PhD defence by Yijie Zhang

Picture of Yijie Zhang

Title

On Cold Posteriors of Probabilistic Neural Networks: Understanding the Cold Posterior Effect and A New Way to Learn Cold Posteriors with Tight Generalization Guarantees

Abstract

Bayesian inference provides a principled probabilistic framework for quantifying uncertainty by updating beliefs based on prior knowledge and observed data through Bayes’ theorem. In Bayesian deep learning, neural network weights are treated as random variables with prior distributions, allowing for a probabilistic interpretation and quantification of predictive uncertainty. However, Bayesian methods lack theoretical generalization guarantees for unseen data. PAC-Bayesian analysis addresses this limitation by offering a frequentist framework to derive generalization bounds for randomized predictors, thereby certifying the reliability of Bayesian methods in machine learning.

Temperature T, or inverse-temperature λ =1/T, originally from statistical mechanics in physics, naturally arises in various areas of statistical inference, including Bayesian inference and PAC-Bayesian analysis. In Bayesian inference, when T < 1 (“cold” posteriors), the likelihood is up-weighted, resulting in a sharper posterior distribution. Conversely, when T > 1 (“warm” posteriors), the likelihood is down-weighted, leading to a more diffuse posterior distribution. By balancing the influence of observed data and prior regularization, temperature adjustments can address issues of underfitting or overfitting in Bayesian models, bringing improved predictive performance.

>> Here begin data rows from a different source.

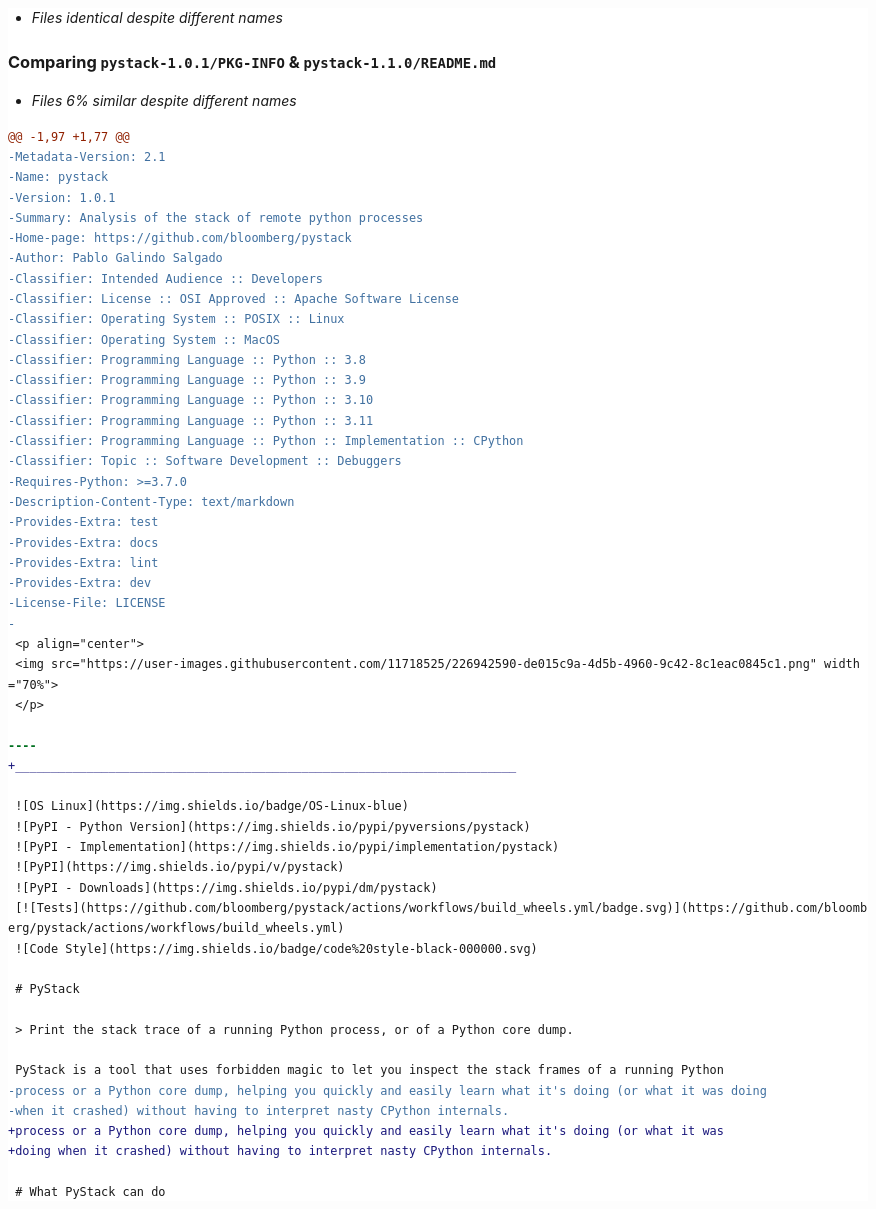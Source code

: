  * *Files identical despite different names*

### Comparing `pystack-1.0.1/PKG-INFO` & `pystack-1.1.0/README.md`

 * *Files 6% similar despite different names*

```diff
@@ -1,97 +1,77 @@
-Metadata-Version: 2.1
-Name: pystack
-Version: 1.0.1
-Summary: Analysis of the stack of remote python processes
-Home-page: https://github.com/bloomberg/pystack
-Author: Pablo Galindo Salgado
-Classifier: Intended Audience :: Developers
-Classifier: License :: OSI Approved :: Apache Software License
-Classifier: Operating System :: POSIX :: Linux
-Classifier: Operating System :: MacOS
-Classifier: Programming Language :: Python :: 3.8
-Classifier: Programming Language :: Python :: 3.9
-Classifier: Programming Language :: Python :: 3.10
-Classifier: Programming Language :: Python :: 3.11
-Classifier: Programming Language :: Python :: Implementation :: CPython
-Classifier: Topic :: Software Development :: Debuggers
-Requires-Python: >=3.7.0
-Description-Content-Type: text/markdown
-Provides-Extra: test
-Provides-Extra: docs
-Provides-Extra: lint
-Provides-Extra: dev
-License-File: LICENSE
-
 <p align="center">
 <img src="https://user-images.githubusercontent.com/11718525/226942590-de015c9a-4d5b-4960-9c42-8c1eac0845c1.png" width="70%">
 </p>
 
----
+______________________________________________________________________
 
 ![OS Linux](https://img.shields.io/badge/OS-Linux-blue)
 ![PyPI - Python Version](https://img.shields.io/pypi/pyversions/pystack)
 ![PyPI - Implementation](https://img.shields.io/pypi/implementation/pystack)
 ![PyPI](https://img.shields.io/pypi/v/pystack)
 ![PyPI - Downloads](https://img.shields.io/pypi/dm/pystack)
 [![Tests](https://github.com/bloomberg/pystack/actions/workflows/build_wheels.yml/badge.svg)](https://github.com/bloomberg/pystack/actions/workflows/build_wheels.yml)
 ![Code Style](https://img.shields.io/badge/code%20style-black-000000.svg)
 
 # PyStack
 
 > Print the stack trace of a running Python process, or of a Python core dump.
 
 PyStack is a tool that uses forbidden magic to let you inspect the stack frames of a running Python
-process or a Python core dump, helping you quickly and easily learn what it's doing (or what it was doing
-when it crashed) without having to interpret nasty CPython internals.
+process or a Python core dump, helping you quickly and easily learn what it's doing (or what it was
+doing when it crashed) without having to interpret nasty CPython internals.
 
 # What PyStack can do
```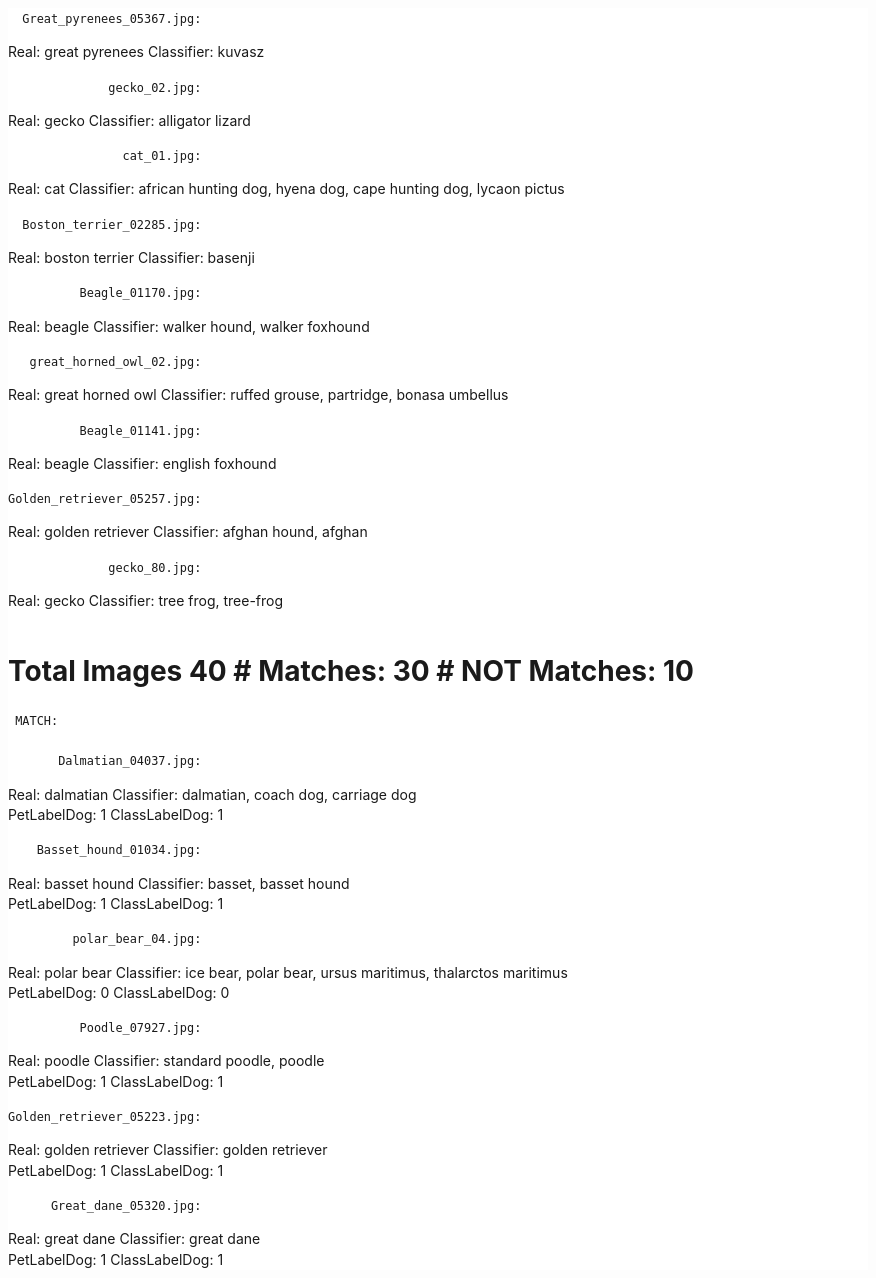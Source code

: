      Great_pyrenees_05367.jpg: 
Real:             great pyrenees   Classifier:                         kuvasz

                  gecko_02.jpg: 
Real:                      gecko   Classifier:               alligator lizard

                    cat_01.jpg: 
Real:                        cat   Classifier: african hunting dog, hyena dog, cape hunting dog, lycaon pictus

      Boston_terrier_02285.jpg: 
Real:             boston terrier   Classifier:                        basenji

              Beagle_01170.jpg: 
Real:                     beagle   Classifier:  walker hound, walker foxhound

       great_horned_owl_02.jpg: 
Real:           great horned owl   Classifier: ruffed grouse, partridge, bonasa umbellus

              Beagle_01141.jpg: 
Real:                     beagle   Classifier:               english foxhound

    Golden_retriever_05257.jpg: 
Real:           golden retriever   Classifier:           afghan hound, afghan

                  gecko_80.jpg: 
Real:                      gecko   Classifier:           tree frog, tree-frog

# Total Images 40 # Matches: 30 # NOT Matches: 10

     MATCH:

           Dalmatian_04037.jpg: 
Real:                  dalmatian   Classifier: dalmatian, coach dog, carriage dog  
PetLabelDog: 1  ClassLabelDog: 1

        Basset_hound_01034.jpg: 
Real:               basset hound   Classifier:           basset, basset hound  
PetLabelDog: 1  ClassLabelDog: 1

             polar_bear_04.jpg: 
Real:                 polar bear   Classifier: ice bear, polar bear, ursus maritimus, thalarctos maritimus  
PetLabelDog: 0  ClassLabelDog: 0

              Poodle_07927.jpg: 
Real:                     poodle   Classifier:        standard poodle, poodle  
PetLabelDog: 1  ClassLabelDog: 1

    Golden_retriever_05223.jpg: 
Real:           golden retriever   Classifier:               golden retriever  
PetLabelDog: 1  ClassLabelDog: 1

          Great_dane_05320.jpg: 
Real:                 great dane   Classifier:                     great dane  
PetLabelDog: 1  ClassLabelDog: 1
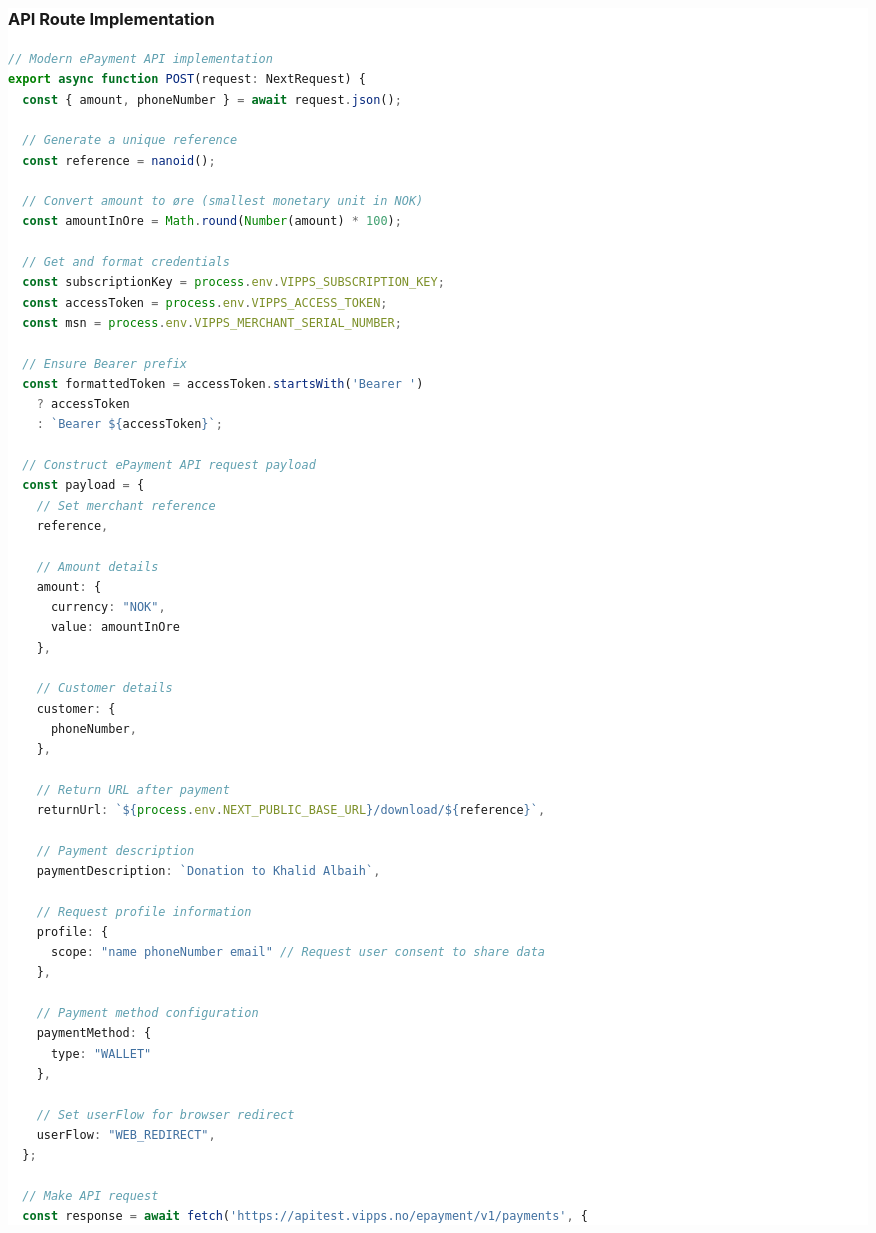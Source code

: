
 ```typescript
```

### API Route Implementation

```typescript
// Modern ePayment API implementation
export async function POST(request: NextRequest) {
  const { amount, phoneNumber } = await request.json();
  
  // Generate a unique reference
  const reference = nanoid();
  
  // Convert amount to øre (smallest monetary unit in NOK)
  const amountInOre = Math.round(Number(amount) * 100);
  
  // Get and format credentials
  const subscriptionKey = process.env.VIPPS_SUBSCRIPTION_KEY;
  const accessToken = process.env.VIPPS_ACCESS_TOKEN;
  const msn = process.env.VIPPS_MERCHANT_SERIAL_NUMBER;
  
  // Ensure Bearer prefix
  const formattedToken = accessToken.startsWith('Bearer ') 
    ? accessToken 
    : `Bearer ${accessToken}`;
  
  // Construct ePayment API request payload
  const payload = {
    // Set merchant reference
    reference,
    
    // Amount details
    amount: {
      currency: "NOK",
      value: amountInOre
    },
    
    // Customer details
    customer: {
      phoneNumber,
    },
    
    // Return URL after payment
    returnUrl: `${process.env.NEXT_PUBLIC_BASE_URL}/download/${reference}`,
    
    // Payment description
    paymentDescription: `Donation to Khalid Albaih`,
    
    // Request profile information
    profile: {
      scope: "name phoneNumber email" // Request user consent to share data
    },
    
    // Payment method configuration
    paymentMethod: {
      type: "WALLET"
    },
    
    // Set userFlow for browser redirect
    userFlow: "WEB_REDIRECT",
  };
  
  // Make API request
  const response = await fetch('https://apitest.vipps.no/epayment/v1/payments', {
```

We begin by investigating the cold posterior effect (CPE) in Bayesian deep learning. We demonstrate that misspecification leads to CPE only when the Bayesian posterior underfits. Additionally, we show that tempered posteriors are valid Bayesian posteriors corresponding to different combinations of likelihoods and priors parameterized by temperature T. Fine-tuning T thus allows for the selection of alternative Bayesian posteriors with less misspecified likelihood and prior distributions.

Next, we introduce an effective PAC-Bayesian procedure, Recursive PAC-Bayes (RPB), that enables sequential posterior updates without information loss. This method is based on a novel decomposition of the expected loss of randomized classifiers, which reinterprets the posterior loss as an excess loss relative to a scaled-down prior loss, with the latter being recursively bounded. We show empirically that RPB significantly outperforms prior works and achieves the best generalization guarantees.

We then explore the connections between Recursive PAC-Bayes, cold posteriors (T < 1), and KL-annealing (where T increases from 0 to 1 during optimization), showing how RPB’s update rules align with these practical techniques and providing new insights into RPB’s effectiveness.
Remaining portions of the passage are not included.